Автобиографический нарратив выполняет в письмах Белинского целый ряд функций. Прежде всего он углубляет исповедально-покаянную рефлексию. Называя Бакунину грех, Белинский старается не быть голословным и приводит конкретные примеры проявления этого греха. Так, каясь в самолюбии, автор-эпистолограф самоуничижается до того, что выставляет себя на посмешище (тем самым, в общем-то, и борется с греховной страстью: Святые Отцы, как известно, советуют заменять ее противоположной ей добродетелью (см., напр.: Дамаскин, 1873, с. 10), рисует себя героем анекдота - и с самоиронией, и с глубоким сокрушением. Он признается Бакунину: «Я никогда не забуду, как ты в первый раз застал меня у Бееров за фортепьяно; что мне
должно было делать? смеяться вместе с тобою над моею неспособностию, своим неумением? Кажется, что на моем месте всякий поступил бы так; но я вспыхнул, вспотел, почти задрожал, как виртуоз, который дает первый концерт свой собранию строгих знатоков» [Белинский, 1956, с. 169]. Однако чаще, всецело поглощенный сокрушением, Белинский делает признания без самоиронии и какой-либо доли юмора, - подобные этому: «Я принялся было за немецкий язык и не успел, потому что, как и во всем, хотел усовершенствовать себя не для себя, а как будто для выставки к известному дню. Гнилое зерно не принесло плода» [Белинский, 1956, с. 175]. В последних словах можно увидеть реминисценции из евангельской притчи о сеятеле (Мф. 13: 3-8) и о бесплодной смоковнице (Лк. 13: 6-9), отчасти о «лукавом рабе и ленивом», который зарыл свой талант в землю (Мф. 25: 24-30), больше же всего - отсылку к словам Христа о древе, которое познается по плодам («.всякое дерево доброе приносит и плоды добрые, а худое дерево приносит и плоды худые. <...>. Итак, по плодам их узнаете их» - Мф. 7: 17-20). За счет актуализации религиозного дискурса это горькое суждение Белинского о самом себе преподносится как искреннее, покаянное.
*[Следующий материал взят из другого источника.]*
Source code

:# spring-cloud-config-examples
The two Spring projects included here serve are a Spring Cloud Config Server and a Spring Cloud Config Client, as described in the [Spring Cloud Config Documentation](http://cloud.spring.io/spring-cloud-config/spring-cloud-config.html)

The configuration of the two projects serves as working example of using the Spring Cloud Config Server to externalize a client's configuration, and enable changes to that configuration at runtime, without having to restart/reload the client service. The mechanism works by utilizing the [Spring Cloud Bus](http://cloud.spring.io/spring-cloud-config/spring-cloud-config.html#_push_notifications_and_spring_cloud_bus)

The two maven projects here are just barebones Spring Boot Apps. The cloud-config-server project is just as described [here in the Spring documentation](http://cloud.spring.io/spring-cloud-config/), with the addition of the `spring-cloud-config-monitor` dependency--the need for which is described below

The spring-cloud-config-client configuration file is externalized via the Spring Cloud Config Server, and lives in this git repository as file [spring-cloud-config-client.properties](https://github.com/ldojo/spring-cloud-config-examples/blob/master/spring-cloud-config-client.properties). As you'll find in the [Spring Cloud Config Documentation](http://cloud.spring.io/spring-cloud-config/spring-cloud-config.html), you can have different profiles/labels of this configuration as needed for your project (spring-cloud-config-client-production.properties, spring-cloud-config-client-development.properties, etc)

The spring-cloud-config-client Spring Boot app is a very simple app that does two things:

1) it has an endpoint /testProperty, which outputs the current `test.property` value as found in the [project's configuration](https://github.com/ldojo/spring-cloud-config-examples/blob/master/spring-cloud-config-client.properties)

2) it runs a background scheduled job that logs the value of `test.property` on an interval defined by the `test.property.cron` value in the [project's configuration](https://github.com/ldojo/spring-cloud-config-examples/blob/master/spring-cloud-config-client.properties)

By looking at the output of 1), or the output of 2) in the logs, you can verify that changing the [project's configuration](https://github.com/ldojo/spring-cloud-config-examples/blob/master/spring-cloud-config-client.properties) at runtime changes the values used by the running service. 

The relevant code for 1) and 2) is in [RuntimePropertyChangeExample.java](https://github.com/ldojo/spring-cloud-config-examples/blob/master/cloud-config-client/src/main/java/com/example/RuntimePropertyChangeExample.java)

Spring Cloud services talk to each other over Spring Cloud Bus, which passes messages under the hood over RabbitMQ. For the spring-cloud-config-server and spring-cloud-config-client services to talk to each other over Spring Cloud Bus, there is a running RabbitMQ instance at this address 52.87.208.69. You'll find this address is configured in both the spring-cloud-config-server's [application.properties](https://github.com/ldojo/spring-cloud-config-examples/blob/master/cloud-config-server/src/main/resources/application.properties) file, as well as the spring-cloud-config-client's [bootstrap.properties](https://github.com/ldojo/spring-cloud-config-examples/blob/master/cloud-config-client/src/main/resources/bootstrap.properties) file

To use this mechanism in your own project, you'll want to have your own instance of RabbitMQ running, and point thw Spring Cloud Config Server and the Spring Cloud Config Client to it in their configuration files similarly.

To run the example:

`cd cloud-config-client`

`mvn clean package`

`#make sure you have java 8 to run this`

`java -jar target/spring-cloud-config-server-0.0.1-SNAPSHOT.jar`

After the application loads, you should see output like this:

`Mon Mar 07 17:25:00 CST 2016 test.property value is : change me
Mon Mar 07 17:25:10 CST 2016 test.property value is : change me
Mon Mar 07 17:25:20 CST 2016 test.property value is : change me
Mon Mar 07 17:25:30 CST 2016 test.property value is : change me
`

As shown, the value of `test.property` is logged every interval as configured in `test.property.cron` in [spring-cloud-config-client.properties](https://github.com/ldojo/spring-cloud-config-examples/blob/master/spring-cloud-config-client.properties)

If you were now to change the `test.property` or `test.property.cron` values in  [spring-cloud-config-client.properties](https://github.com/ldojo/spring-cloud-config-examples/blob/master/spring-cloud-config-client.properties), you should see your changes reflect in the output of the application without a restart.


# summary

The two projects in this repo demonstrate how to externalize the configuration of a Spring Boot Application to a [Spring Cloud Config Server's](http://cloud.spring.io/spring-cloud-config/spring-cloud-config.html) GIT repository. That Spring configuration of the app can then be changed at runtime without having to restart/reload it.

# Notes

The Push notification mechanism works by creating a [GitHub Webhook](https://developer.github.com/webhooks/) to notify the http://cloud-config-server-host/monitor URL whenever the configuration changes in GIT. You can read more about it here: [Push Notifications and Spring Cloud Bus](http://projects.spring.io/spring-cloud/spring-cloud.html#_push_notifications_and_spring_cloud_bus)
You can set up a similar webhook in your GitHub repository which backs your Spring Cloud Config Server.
Любопытно, что оба приведенных нами автобиографических фрагмента содержат элементы не только библейской, но и художественной образности (сравнения: «как виртуоз, который дает первый концерт собранию строгих знатоков», «как будто для выставки к известному дню»), столь характерной для автобиографического жанра. Исповедально-покаянной же интенции они несколько чужеродны и даже мешают. Ей вообще в большинстве случаев мешает автобиографический нарратив, поскольку переключает рефлексию в сюжетное, достаточно занимательное повествование, с отвлекающими подробностями, системой персонажей, связанных разными отношениями, и т. п. Обремененный всем этим, автобиографический нарратив ослабляет исповедально-покаянную тональность - и мотивирует логичный переход от нее к другой, не менее важной для Белинско-го-эпистолографа: позволяет ему рисовать себя и с положительной стороны, а Бакунина - с отрицательной и полемизировать с ним.
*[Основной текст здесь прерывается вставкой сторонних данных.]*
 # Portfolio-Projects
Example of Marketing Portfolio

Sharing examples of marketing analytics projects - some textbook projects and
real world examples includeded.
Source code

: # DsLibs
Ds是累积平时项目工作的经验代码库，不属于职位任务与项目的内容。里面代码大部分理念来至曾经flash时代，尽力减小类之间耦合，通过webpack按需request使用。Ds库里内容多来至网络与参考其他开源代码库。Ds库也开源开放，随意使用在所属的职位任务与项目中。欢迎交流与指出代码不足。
Отрицательная роль Бакунина как антигероя просматривалась, хотя и не педалировалась ав-тором-эпистолографом в вышецитированном анекдоте, где сконфуженный Белинский страдал, сидя за фортепиано, а Бакунин смеялся над ним,
не смог или не захотел понять его состояния и проявить сострадание. В письмах молодого критика приводится целый ряд подобных автобиографических фрагментов, где он и его адресат находятся в подобных отношениях. Причем от фрагмента к фрагменту ослабляется напряженность исповедально-покаянной рефлексии, и по мере того, как она ослабляется, пропорционально усиливается интенция обличения в адрес Бакунина: Белинский-автор и главный герой не берет на себя вину, следовательно, вина ложится на антигероя, который во всех сюжетах ведет себя недостойно. Ср.: «.я был весел, был счастлив, -вспоминает эпистолограф один из дней в имении Бакуниных Прямухино. - Как-то подошел к Т<атьяне> А<лександровне> (сестре Бакунина. -М. К.) и начал от избытка сердца болтать вздоры, которые были довольно пошлой формою истинного чувства. Подходишь ты <...>. "Что это такое, - говоришь ты, - новый способ делать комплименты, говоря дерзости". Я чувствовал, что по всему моему телу, от лба до пяток, запрыгали острые иглы, что белье взмокло на мне и прилипло к телу.» [Белинский, 1956, с. 207]; «В другое время, - продолжает автор письма, переходя к следующему сюжету, - меня ужасно срезал за столом, по простоте своей, Илья; он срезал, а ты дорезал.» [Белинский, 1956, с. 207], -и комментирует произошедшее уже совершенно полемично: «И каждый раз, когда ты унижал меня перед всеми ними своими грубыми выходками, я чувствовал к тебе более, нежели досаду, более, нежели негодование, что-то похожее на ненависть» [Белинский, 1956, с. 207]. Таким образом, автобиографическое повествование планомерно переключает исповедь в проповедь-«диссертацию»; любопытно, что исповедь и проповедь - это как раз те жанры, которые генетически связаны с автобиографией: по мнению исследователей, именно в них некогда зарождалось автобиографическое повествование (см. подр.: Бахтин, 1979, с. 128; Михайлова, 1997, с. 9; Пригарина, 2011, с. 149).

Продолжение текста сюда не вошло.